Government of Canada: Memo
From the Desk of:
Jim Peterson, International Trade Minister
Paul Martin, Prime Minister
Irwin Cotler, Justice Minister
CC: The Skwib
As you know, the US refuses to honor the legally binding and unanimous decision of the free trade tribunals — a ruling that said US had no right to impose tariffs on the import of Canadian softwood lumber.

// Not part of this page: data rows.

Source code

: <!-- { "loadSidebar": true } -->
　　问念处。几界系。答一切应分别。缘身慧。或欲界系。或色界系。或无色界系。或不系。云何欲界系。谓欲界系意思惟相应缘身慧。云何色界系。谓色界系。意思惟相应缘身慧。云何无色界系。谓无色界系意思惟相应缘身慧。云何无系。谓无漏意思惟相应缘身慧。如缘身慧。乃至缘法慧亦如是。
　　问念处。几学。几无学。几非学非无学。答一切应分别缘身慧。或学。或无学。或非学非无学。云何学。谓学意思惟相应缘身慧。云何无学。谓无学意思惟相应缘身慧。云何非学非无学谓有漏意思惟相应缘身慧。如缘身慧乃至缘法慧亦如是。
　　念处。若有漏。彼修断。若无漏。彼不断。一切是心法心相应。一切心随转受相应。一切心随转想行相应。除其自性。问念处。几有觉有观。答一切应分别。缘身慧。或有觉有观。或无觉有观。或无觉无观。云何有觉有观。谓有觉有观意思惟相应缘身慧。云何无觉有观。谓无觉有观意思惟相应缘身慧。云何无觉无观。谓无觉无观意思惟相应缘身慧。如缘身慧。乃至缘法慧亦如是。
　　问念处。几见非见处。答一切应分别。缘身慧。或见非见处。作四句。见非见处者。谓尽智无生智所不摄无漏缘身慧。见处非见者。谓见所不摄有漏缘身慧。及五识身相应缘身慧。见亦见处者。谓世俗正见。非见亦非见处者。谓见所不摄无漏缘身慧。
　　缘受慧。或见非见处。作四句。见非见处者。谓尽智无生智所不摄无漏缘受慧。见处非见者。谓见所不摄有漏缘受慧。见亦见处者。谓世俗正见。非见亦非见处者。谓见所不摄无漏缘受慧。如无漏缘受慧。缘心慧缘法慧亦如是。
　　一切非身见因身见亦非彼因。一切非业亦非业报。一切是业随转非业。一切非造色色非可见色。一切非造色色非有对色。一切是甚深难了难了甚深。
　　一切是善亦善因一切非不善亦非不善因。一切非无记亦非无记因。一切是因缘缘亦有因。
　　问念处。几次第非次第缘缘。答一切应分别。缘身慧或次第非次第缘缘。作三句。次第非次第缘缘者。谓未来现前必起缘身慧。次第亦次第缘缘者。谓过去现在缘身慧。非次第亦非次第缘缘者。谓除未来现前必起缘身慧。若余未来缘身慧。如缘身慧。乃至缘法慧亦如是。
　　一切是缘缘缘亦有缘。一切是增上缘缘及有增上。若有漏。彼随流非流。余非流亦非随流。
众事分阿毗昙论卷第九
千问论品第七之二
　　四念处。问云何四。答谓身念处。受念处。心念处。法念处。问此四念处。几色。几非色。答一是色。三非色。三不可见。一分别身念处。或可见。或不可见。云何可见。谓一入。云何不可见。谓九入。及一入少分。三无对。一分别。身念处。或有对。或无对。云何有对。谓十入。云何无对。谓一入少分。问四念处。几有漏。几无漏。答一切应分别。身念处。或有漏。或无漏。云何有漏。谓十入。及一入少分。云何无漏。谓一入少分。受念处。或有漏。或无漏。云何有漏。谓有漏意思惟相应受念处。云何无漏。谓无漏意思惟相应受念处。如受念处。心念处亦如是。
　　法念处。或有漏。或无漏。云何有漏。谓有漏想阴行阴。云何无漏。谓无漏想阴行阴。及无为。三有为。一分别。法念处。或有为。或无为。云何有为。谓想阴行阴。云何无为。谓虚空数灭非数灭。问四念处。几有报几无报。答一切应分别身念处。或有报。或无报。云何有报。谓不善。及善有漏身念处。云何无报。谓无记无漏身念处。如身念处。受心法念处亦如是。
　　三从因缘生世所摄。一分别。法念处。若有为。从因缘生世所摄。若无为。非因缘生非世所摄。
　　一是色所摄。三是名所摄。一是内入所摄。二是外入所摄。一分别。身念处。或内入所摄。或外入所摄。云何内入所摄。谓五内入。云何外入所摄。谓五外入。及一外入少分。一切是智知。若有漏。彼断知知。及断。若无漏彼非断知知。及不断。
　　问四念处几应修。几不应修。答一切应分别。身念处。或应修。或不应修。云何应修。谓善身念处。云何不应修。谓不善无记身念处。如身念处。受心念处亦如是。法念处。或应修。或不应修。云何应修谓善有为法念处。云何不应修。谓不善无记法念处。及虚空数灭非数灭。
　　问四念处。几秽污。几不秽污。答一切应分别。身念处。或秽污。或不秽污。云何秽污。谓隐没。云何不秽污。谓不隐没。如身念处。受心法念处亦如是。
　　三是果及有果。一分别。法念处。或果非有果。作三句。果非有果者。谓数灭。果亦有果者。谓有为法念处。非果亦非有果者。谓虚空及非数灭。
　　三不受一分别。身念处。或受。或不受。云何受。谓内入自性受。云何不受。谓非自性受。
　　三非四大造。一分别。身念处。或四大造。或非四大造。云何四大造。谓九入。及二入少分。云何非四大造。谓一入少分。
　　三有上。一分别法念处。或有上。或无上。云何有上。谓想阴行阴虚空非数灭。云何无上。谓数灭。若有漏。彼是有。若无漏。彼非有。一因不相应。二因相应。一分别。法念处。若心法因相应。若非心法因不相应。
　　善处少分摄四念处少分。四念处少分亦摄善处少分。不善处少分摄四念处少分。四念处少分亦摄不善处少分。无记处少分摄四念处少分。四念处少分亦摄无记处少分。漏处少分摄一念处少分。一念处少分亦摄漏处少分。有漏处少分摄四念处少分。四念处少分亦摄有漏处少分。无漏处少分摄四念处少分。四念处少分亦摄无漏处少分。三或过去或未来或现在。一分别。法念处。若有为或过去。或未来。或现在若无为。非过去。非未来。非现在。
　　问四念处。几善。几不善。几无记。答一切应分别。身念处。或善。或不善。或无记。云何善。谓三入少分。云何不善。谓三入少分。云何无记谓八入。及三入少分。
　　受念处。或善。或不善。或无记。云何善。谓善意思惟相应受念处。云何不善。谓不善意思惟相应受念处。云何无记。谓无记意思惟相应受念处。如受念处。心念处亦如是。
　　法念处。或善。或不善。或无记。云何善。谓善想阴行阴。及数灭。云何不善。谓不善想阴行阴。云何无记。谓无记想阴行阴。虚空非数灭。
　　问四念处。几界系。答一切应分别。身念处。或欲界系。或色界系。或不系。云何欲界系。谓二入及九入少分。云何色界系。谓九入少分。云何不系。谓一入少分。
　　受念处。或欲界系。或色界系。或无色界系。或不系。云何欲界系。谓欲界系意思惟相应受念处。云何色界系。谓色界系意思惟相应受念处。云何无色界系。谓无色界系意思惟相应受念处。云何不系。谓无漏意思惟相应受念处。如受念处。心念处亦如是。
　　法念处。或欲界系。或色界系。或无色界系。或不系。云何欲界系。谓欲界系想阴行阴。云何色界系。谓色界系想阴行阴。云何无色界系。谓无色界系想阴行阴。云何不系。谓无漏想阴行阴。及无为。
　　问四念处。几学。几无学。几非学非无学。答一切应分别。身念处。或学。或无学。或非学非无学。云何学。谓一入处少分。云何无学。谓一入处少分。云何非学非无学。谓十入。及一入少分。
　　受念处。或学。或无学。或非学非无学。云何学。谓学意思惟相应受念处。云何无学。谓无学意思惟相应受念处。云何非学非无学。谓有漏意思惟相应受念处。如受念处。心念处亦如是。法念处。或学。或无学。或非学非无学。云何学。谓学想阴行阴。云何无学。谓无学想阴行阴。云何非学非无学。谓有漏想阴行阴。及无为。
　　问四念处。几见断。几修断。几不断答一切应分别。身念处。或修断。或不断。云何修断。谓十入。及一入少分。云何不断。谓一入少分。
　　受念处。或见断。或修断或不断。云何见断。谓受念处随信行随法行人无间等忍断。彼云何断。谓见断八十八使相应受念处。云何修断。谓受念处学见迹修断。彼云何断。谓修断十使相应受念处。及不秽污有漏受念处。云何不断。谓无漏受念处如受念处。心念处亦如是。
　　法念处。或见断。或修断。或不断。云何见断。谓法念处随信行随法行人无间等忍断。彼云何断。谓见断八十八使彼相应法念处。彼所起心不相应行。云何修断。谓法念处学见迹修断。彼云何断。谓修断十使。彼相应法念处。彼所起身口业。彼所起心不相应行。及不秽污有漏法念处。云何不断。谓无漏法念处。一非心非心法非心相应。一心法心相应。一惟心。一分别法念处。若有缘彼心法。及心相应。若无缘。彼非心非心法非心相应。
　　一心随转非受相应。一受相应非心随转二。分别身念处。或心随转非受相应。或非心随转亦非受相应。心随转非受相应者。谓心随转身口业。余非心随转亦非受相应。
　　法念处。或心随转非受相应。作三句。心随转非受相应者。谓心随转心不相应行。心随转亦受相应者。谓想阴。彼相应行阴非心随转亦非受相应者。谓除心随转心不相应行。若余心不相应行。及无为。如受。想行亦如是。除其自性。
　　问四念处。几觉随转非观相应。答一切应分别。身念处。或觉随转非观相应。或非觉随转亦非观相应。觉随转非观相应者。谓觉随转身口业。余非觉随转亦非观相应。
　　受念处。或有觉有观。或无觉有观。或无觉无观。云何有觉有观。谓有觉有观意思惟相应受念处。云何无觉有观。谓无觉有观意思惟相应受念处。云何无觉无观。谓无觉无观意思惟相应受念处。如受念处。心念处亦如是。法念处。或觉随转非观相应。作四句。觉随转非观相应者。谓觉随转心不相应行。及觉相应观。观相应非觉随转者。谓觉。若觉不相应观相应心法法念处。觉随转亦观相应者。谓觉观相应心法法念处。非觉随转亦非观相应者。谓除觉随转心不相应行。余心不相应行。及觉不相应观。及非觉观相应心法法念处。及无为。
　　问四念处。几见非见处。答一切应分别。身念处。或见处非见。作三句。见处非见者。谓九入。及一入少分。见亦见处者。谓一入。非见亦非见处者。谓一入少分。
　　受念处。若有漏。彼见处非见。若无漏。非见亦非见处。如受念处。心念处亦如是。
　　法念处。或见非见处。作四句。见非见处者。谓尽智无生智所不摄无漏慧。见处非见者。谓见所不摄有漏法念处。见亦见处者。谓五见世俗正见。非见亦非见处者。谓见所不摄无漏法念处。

This is a flagrant disregard for the process of law.
There have been several suggestions that the Government should impose its own tariffs on incoming goods such as orange juice and wine, or slap outgoing tariffs on oil and gas exports from Canada.
The drones at the Ministry here feel that will hurt Canadian consumers, or cause further division between the Government with the Province of Alberta.
However, it is clear that the Government, on behalf of the people of Canada, must retaliate in some way or we will continue to be bullied by our erstwhile “partners” in Free Trade to the South.
We propose that Canada move immediately on Operation BC Bud, which is designed to really annoy specific influential decision-makers in Washington.
Operation BC Bud
Phase One: Immediately deny extradition of Marc Emery, as requested by US.
Phase Two: Immediately decriminalize the possession and sale of cannabis in amounts of 30 grams or less.
Phase Three: Presumably Phase One and Two will get the attention of Washington. Once we have accomplished this, it is time to draw up legislation that legalizes the possession, sale and distribution of cannabis.
It is important that the proposed legislation shows the potential tax benefits of sale of “chronic”, “joints”, “blunts”, “doobies”, etc. In addition, there should be tax incentives for companies and individuals currently involved with the softwood lumber industry to become growers and distributors of this new product.
Phase Four: Offer to withdraw this legislation in exchange for the $5 billion of illegal tariffs taken from softwood lumber.
Phase Five: Keep this legislation in play to keep our friends and trade partners honest.